Generate text from video

The Generate API suite generates texts based on your videos. Unlike conventional models limited to unimodal interpretations that, for example, summarize videos relying solely on transcriptions, the Generate API suite uses a multimodal approach that analyzes the whole context of a video, including visuals, sounds, spoken words, and texts and their relationship with one another. This method ensures a holistic understanding of your videos, capturing nuances that an unimodal interpretation might miss.

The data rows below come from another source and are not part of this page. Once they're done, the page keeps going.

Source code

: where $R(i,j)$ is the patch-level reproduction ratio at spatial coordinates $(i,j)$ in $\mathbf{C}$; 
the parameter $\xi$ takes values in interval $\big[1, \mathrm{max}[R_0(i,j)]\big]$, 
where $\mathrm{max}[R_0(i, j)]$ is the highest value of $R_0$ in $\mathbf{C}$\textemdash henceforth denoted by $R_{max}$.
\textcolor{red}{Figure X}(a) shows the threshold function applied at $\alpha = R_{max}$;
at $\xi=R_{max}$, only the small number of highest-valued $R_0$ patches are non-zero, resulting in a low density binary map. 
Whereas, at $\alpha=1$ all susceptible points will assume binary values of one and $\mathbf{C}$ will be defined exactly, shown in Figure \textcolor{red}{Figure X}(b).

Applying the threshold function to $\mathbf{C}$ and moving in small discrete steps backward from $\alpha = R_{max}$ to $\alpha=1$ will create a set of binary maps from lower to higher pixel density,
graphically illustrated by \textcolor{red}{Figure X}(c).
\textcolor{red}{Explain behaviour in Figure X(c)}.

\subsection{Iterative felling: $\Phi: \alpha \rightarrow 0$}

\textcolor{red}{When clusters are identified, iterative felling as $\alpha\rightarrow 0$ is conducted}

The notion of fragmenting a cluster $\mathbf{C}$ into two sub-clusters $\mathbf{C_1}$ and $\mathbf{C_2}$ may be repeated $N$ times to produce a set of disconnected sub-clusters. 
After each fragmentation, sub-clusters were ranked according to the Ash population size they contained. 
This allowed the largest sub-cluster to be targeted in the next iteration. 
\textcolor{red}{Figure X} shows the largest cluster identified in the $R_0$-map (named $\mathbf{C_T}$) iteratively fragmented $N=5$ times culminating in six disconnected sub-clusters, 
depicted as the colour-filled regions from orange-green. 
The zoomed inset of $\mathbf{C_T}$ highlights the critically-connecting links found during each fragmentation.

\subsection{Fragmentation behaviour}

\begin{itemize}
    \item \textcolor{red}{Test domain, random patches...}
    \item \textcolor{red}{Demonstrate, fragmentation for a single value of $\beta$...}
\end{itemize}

Consequently, utilizing its video-to-text generative capabilities, our model translates this understanding into your desired textual representation.

The Generate API suite has diverse applications across various sectors:

  • E-learning platforms:
    • Content structuring: Automatically transform lengthy educational videos into well-structured chapters, making navigating and reviewing specific clips easier for students.
    • Course summaries: Generate concise summaries of lectures, helping students quickly recall key points without rewatching entire videos.
  • Content creators and marketers:
    • SEO optimization: Suggest SEO-friendly tags for your videos, improving discoverability on search engines like Google or Bing.
    • Social media amplification: Create engaging headlines and descriptions for your videos, increasing reach and engagement on platforms like YouTube, Instagram, and TikTok.
    • Content personalization: Efficiently generate personalized messages and call-to-actions tailored to varied user personas and geographic locations, expanding your video content's reach to a broader audience.
  • Media, sports, and broadcasting agencies:
    • Highlight creation: Automatically pinpoint and extract key moments or highlights from long broadcasts, ideal for news segments, sports events, or entertainment shows.
    • Archival and cataloging: Classify and tag vast video archives through segmentation, making locating and repurposing content easier.
  • Enterprise knowledge management:
    • Customer or employee meetings: Quickly summarize essential information such as key actions, the list of attendees, and other main points from an event and repurpose video content to other formats such as emails, reports, meeting minutes, etc.
    • Internal training videos: Organize internal training materials into chapters and summaries. Additionally, integrating with the Search API enables employees to discover content effortlessly.
  • Retail and manufacturing:
    • On-site, in-store management: Enable store managers to generate reports and extract insights about key activities directly from video footage, eliminating the need to review CCTV recordings manually.
  • Security and law enforcement:
    • Incident and police reports: Identify and summarize key events and their start and end times from Body-Worn Camera (BWC) footage to pinpoint unusual scenes and expedite report generation.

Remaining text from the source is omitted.